Being a SM making me Bitter
I'm stressed out all the time, I don't feel like this is MY life. I am 28 and am married to a man with 3 children from 16 - 9. IM EXHAUSTED.
At first the idea seemed fine....oh how naïve of me. He isn't a very active parent - they talk back, have no chores and are super entitled and cocky. Only good thing is that the oldest hasn't been coming around since April - due to custody battle. But lately she has been stopping by to ask her dad for things ($$)and I am already dreading when she will come back to visit.
I have no want to try to forgive his kids for times they have hurt or been rude to me. Maybe that makes me childish but I don't care. I am tired of caring about everyone else and walking on egg shells. I told DH that I don't like his oldest and that his son is getting annoying too. It may not be the nicest thing but its the truth. My house doesn't feel like a home, this is not my family.

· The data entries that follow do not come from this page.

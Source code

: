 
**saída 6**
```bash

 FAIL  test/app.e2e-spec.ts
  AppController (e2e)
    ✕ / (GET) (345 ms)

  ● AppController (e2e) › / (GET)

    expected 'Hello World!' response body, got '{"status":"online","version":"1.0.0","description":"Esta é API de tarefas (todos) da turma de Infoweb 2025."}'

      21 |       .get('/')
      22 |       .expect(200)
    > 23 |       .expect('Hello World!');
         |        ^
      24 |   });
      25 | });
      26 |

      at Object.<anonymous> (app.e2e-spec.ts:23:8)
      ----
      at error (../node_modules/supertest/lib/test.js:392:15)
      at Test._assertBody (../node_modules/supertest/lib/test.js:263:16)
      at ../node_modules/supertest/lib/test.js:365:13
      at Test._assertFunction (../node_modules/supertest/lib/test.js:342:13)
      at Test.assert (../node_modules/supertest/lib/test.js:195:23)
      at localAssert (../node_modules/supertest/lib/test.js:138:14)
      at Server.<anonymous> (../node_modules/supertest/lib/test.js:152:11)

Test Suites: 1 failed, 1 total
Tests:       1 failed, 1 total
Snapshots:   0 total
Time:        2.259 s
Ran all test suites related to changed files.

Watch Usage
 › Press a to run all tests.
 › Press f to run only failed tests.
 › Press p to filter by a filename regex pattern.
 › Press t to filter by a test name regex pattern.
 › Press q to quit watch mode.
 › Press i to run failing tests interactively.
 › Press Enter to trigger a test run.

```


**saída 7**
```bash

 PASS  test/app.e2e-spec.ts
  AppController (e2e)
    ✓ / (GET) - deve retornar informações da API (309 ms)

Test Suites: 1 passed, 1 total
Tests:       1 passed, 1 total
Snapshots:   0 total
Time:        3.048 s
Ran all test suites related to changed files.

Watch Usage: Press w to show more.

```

I'm tired of going to work to support these kids who cant even load the dishwasher or clean their room. I'm tired of picking up after all these people after getting off work.
I guess I could tolerate his kids more if we had a better marriage. But we can not communicate effectively, we don't trust each other, I feel he is controlling and on top of that we are dealing with fertility issues due to him having a vasectomy. We had it reversed but his count is still low, he doesn't take his vitamins the way he should plus he smokes and drinks excessively. All this I am sure is adding to me being depressed and bitter. I miss being a happy person without all this
stress.
I don't have anything of my own to make me happy, well except my puppy thank goodness I have him. But I have lost my friends, he questions me when i go to the gym, cant have facebook, he sends his daughter with me everywhere, talks crap about all my family and friends. He thinks me going to visit my moms grave is me going out.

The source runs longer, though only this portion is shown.